Why are brands staging over-the-top runway shows, on-location – from Monaco to Marrakech – in between their usual Fall/Winter and Spring/Summer slots on the bi-annual fashion month calendar? It is the same reason they are bolstering their offerings of everything from sundresses to swimwear: because resort is a sizable business. And it is not just the industry’s most well-known luxury names like Gucci and Chanel that are upping their efforts to cater to traveling consumers, a wide array of premium-positioned brands are, and retailers are, too.

Net-a-Porter, for one, “is aggressively invested in the resortwear category,” according to the Wall Street Journal. It turns out, the London-based luxury e-commerce giant’s annual Jet-a-Porter program, which consists of resort capsule collections from nearly 60 different brands, is a big money-maker. 

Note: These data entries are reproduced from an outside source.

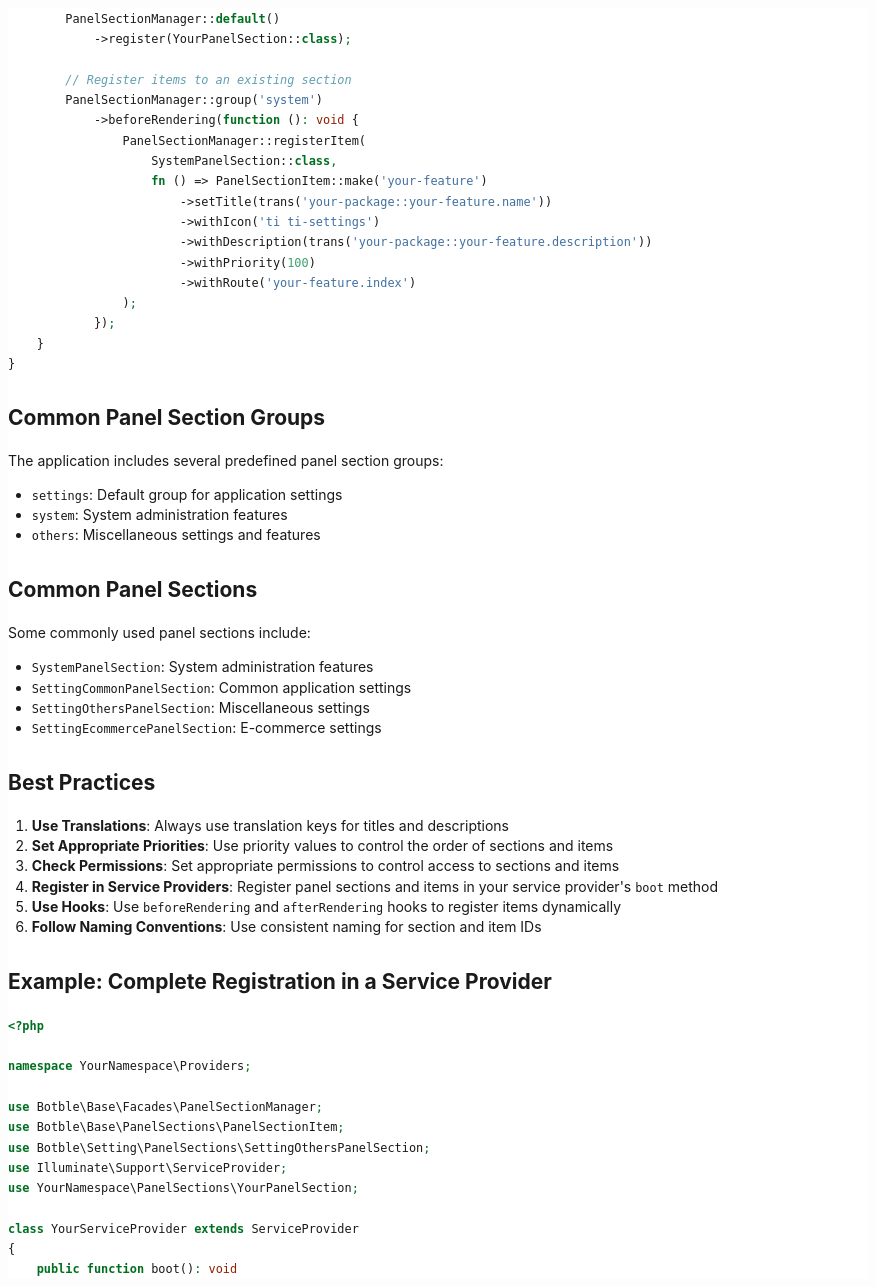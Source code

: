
 ```php
        PanelSectionManager::default()
            ->register(YourPanelSection::class);

        // Register items to an existing section
        PanelSectionManager::group('system')
            ->beforeRendering(function (): void {
                PanelSectionManager::registerItem(
                    SystemPanelSection::class,
                    fn () => PanelSectionItem::make('your-feature')
                        ->setTitle(trans('your-package::your-feature.name'))
                        ->withIcon('ti ti-settings')
                        ->withDescription(trans('your-package::your-feature.description'))
                        ->withPriority(100)
                        ->withRoute('your-feature.index')
                );
            });
    }
}
```

## Common Panel Section Groups

The application includes several predefined panel section groups:

- `settings`: Default group for application settings
- `system`: System administration features
- `others`: Miscellaneous settings and features

## Common Panel Sections

Some commonly used panel sections include:

- `SystemPanelSection`: System administration features
- `SettingCommonPanelSection`: Common application settings
- `SettingOthersPanelSection`: Miscellaneous settings
- `SettingEcommercePanelSection`: E-commerce settings

## Best Practices

1. **Use Translations**: Always use translation keys for titles and descriptions
2. **Set Appropriate Priorities**: Use priority values to control the order of sections and items
3. **Check Permissions**: Set appropriate permissions to control access to sections and items
4. **Register in Service Providers**: Register panel sections and items in your service provider's `boot` method
5. **Use Hooks**: Use `beforeRendering` and `afterRendering` hooks to register items dynamically
6. **Follow Naming Conventions**: Use consistent naming for section and item IDs

## Example: Complete Registration in a Service Provider

```php
<?php

namespace YourNamespace\Providers;

use Botble\Base\Facades\PanelSectionManager;
use Botble\Base\PanelSections\PanelSectionItem;
use Botble\Setting\PanelSections\SettingOthersPanelSection;
use Illuminate\Support\ServiceProvider;
use YourNamespace\PanelSections\YourPanelSection;

class YourServiceProvider extends ServiceProvider
{
    public function boot(): void
```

Elizabeth von der Goltz, the company’s global buying director, told the WSJ that the Jet-a-Porter capsule collections have beaten sales estimates annually since the program’s launch in 2017. “For us, it’s truly a full-price business because we don’t mark down the product at the times you would expect us to,” she says, a sentiment that is in line with what fashion data company EDITED found, which is that markdowns in the resort category actually decreased from 2017 to 2018, all while the number of products being offered increased. 

WSJ also pointed to Gwyneth Paltrow’s GOOP, another company that is banking on resort. Full-priced swimwear “accounts for nearly a fifth of Goop’s total fashion business during its summer season,” says the company’s SVP of fashion, Shaun Kearny. “People are really willing to splurge a bit, and I think that’s the reason we can expect more regular-price [purchases] in this category.”

Consumers’ willingness to pay full price should not be overlooked, as it is something of a rarity. In a July 2016 report from New York-based market research company, NPD Group revealed that off-price purchases accounted for a whopping 75 percent of all apparel sales in the U.S. More than that, as retail business analytics firm First Insight revealed more recently, 45 percent of American women need to see a markdown of 41 percent or more to be willing even enter into a store.  

This larger trend of consumers seemingly expecting markdowns nearly across the board has resulted in consumers who are, as a whole, far less willing to pay full price for apparel and accessories anymore, a problem for mass-market brands like Gap but also high-fashion names like Prada

First Insight went further, finding that consumers are generally willing to pay only 76 percent of the full price of womenswear products, noting that “consumers are not seeing enough value in products to pay full price.” 

It seems resortwear is one gleaming category that might be an exception.